[Plain-text document sources]:
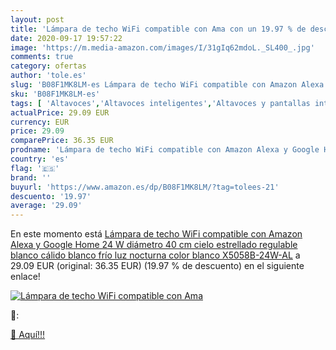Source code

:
 ```yaml
---
layout: post
title: 'Lámpara de techo WiFi compatible con Ama con un 19.97 % de descuento'
date: 2020-09-17 19:57:22
image: 'https://m.media-amazon.com/images/I/31gIq62mdoL._SL400_.jpg'
comments: true
category: ofertas
author: 'tole.es'
slug: 'B08F1MK8LM-es Lámpara de techo WiFi compatible con Amazon Alexa y Google...'
sku: 'B08F1MK8LM-es'
tags: [ 'Altavoces','Altavoces inteligentes','Altavoces y pantallas inteligentes Echo','Dispositivos Amazon','Dispositivos Amazon y Accesorios','Electrónica','Equipos de audio y Hi-Fi','Pantallas inteligentes','alexa','google','home', ]
actualPrice: 29.09 EUR
currency: EUR
price: 29.09
comparePrice: 36.35 EUR
prodname: 'Lámpara de techo WiFi compatible con Amazon Alexa y Google Home 24 W  diámetro 40 cm  cielo estrellado  regulable  blanco cálido  blanco frío  luz nocturna  color blanco X5058B-24W-AL'
country: 'es'
flag: '🇪🇸'
brand: ''
buyurl: 'https://www.amazon.es/dp/B08F1MK8LM/?tag=tolees-21'
descuento: '19.97'
average: '29.09'
---
```


En este momento está [Lámpara de techo WiFi compatible con Amazon Alexa y Google Home 24 W  diámetro 40 cm  cielo estrellado  regulable  blanco cálido  blanco frío  luz nocturna  color blanco X5058B-24W-AL](https://www.amazon.es/dp/B08F1MK8LM/?tag=tolees-21) a 29.09 EUR (original: 36.35 EUR) (19.97 %  de descuento) en el siguiente enlace!

[![Lámpara de techo WiFi compatible con Ama](https://m.media-amazon.com/images/I/31gIq62mdoL._SL400_.jpg)](https://www.amazon.es/dp/B08F1MK8LM/?tag=tolees-21)

🔎:


[🛒 Aquí!!!](https://www.amazon.es/dp/B08F1MK8LM/?tag=tolees-21)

[Problem]: After removing the pictures, repeat the remaining records exactly.

[Answer to this task]:
Source code

:
 ```yaml
---
layout: post
title: 'Lámpara de techo WiFi compatible con Ama con un 19.97 % de descuento'
date: 2020-09-17 19:57:22
image: 'https://m.media-amazon.com/images/I/31gIq62mdoL._SL400_.jpg'
comments: true
category: ofertas
author: 'tole.es'
slug: 'B08F1MK8LM-es Lámpara de techo WiFi compatible con Amazon Alexa y Google...'
sku: 'B08F1MK8LM-es'
tags: [ 'Altavoces','Altavoces inteligentes','Altavoces y pantallas inteligentes Echo','Dispositivos Amazon','Dispositivos Amazon y Accesorios','Electrónica','Equipos de audio y Hi-Fi','Pantallas inteligentes','alexa','google','home', ]
actualPrice: 29.09 EUR
currency: EUR
price: 29.09
comparePrice: 36.35 EUR
prodname: 'Lámpara de techo WiFi compatible con Amazon Alexa y Google Home 24 W  diámetro 40 cm  cielo estrellado  regulable  blanco cálido  blanco frío  luz nocturna  color blanco X5058B-24W-AL'
country: 'es'
flag: '🇪🇸'
brand: ''
buyurl: 'https://www.amazon.es/dp/B08F1MK8LM/?tag=tolees-21'
descuento: '19.97'
average: '29.09'
---
```


En este momento está [Lámpara de techo WiFi compatible con Amazon Alexa y Google Home 24 W  diámetro 40 cm  cielo estrellado  regulable  blanco cálido  blanco frío  luz nocturna  color blanco X5058B-24W-AL](https://www.amazon.es/dp/B08F1MK8LM/?tag=tolees-21) a 29.09 EUR (original: 36.35 EUR) (19.97 %  de descuento) en el siguiente enlace!

[![Lámpara de techo WiFi compatible con Ama](https://m.media-amazon.com/images/I/31gIq62mdoL._SL400_.jpg)](https://www.amazon.es/dp/B08F1MK8LM/?tag=tolees-21)

🔎:


[🛒 Aquí!!!](https://www.amazon.es/dp/B08F1MK8LM/?tag=tolees-21)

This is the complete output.